(Supplied data begins)

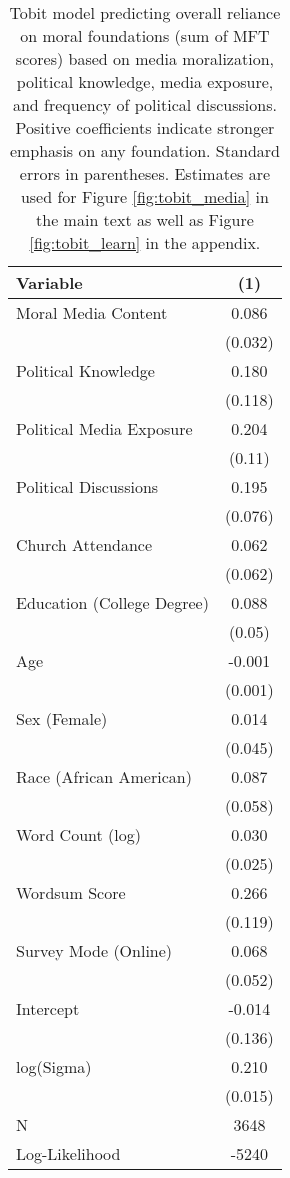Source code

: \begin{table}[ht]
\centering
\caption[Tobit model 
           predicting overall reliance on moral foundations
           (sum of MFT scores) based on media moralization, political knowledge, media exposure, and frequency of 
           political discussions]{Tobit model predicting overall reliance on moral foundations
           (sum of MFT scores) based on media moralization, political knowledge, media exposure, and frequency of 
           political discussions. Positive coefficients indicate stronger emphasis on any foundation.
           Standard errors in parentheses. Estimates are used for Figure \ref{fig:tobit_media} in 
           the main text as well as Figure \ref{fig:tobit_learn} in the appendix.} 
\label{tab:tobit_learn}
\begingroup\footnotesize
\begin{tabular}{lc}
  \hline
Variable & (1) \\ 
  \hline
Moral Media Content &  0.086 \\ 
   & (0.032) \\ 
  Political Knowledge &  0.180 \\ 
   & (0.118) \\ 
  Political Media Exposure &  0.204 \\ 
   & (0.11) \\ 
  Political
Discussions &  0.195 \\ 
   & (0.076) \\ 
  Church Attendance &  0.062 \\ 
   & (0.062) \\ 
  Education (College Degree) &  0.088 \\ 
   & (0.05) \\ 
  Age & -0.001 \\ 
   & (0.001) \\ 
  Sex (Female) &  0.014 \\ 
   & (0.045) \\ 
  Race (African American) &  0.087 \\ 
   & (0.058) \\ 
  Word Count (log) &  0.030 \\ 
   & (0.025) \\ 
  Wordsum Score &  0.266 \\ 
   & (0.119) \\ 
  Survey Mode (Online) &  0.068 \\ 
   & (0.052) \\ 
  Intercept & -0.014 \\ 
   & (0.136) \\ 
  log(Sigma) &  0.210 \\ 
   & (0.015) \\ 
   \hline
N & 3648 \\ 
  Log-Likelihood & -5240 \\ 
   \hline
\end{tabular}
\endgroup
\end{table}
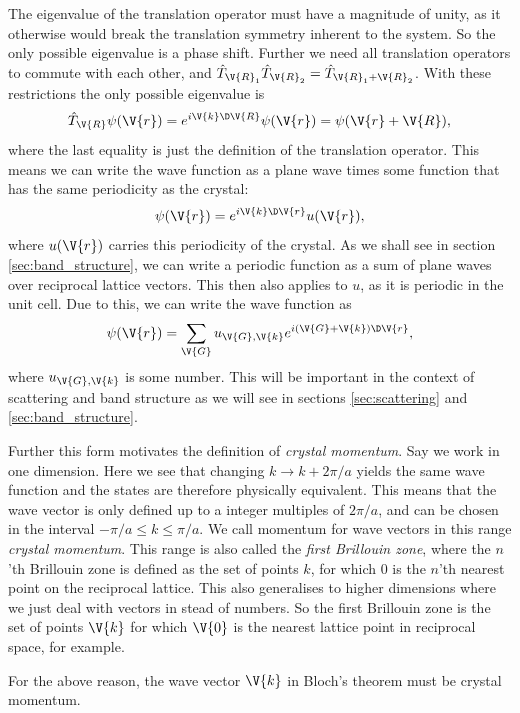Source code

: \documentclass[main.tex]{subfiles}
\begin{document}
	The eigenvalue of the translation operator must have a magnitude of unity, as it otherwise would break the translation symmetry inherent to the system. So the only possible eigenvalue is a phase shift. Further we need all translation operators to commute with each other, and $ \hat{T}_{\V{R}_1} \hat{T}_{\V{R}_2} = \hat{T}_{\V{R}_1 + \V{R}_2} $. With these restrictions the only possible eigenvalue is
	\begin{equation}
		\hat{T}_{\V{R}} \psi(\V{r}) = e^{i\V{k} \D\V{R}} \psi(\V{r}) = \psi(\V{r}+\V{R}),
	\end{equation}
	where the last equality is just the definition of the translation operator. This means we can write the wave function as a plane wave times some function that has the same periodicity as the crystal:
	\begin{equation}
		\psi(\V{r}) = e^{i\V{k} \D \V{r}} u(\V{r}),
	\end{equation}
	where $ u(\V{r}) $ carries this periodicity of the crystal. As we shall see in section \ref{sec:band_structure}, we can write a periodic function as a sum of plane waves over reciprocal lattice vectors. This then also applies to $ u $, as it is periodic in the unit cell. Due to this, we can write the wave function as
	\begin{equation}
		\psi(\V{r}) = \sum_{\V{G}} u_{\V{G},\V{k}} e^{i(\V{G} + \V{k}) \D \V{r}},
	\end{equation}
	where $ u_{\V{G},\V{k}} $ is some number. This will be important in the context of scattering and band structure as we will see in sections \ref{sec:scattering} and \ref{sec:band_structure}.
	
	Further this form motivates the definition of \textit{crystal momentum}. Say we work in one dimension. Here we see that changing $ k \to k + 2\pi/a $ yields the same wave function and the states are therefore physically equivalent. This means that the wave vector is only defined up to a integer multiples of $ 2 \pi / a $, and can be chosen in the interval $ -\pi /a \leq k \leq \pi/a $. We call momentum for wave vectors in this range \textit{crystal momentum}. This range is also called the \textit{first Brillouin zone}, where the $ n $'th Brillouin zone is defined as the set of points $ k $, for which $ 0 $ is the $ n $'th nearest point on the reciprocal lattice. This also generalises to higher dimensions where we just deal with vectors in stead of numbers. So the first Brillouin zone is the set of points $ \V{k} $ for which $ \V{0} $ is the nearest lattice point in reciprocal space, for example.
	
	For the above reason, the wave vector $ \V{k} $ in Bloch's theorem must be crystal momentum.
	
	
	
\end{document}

(Supplied data ends)

_Required work_
Every line above that includes the string "reliance" should be counted, and the answer should be that number only.

_Answer for this exercise_
2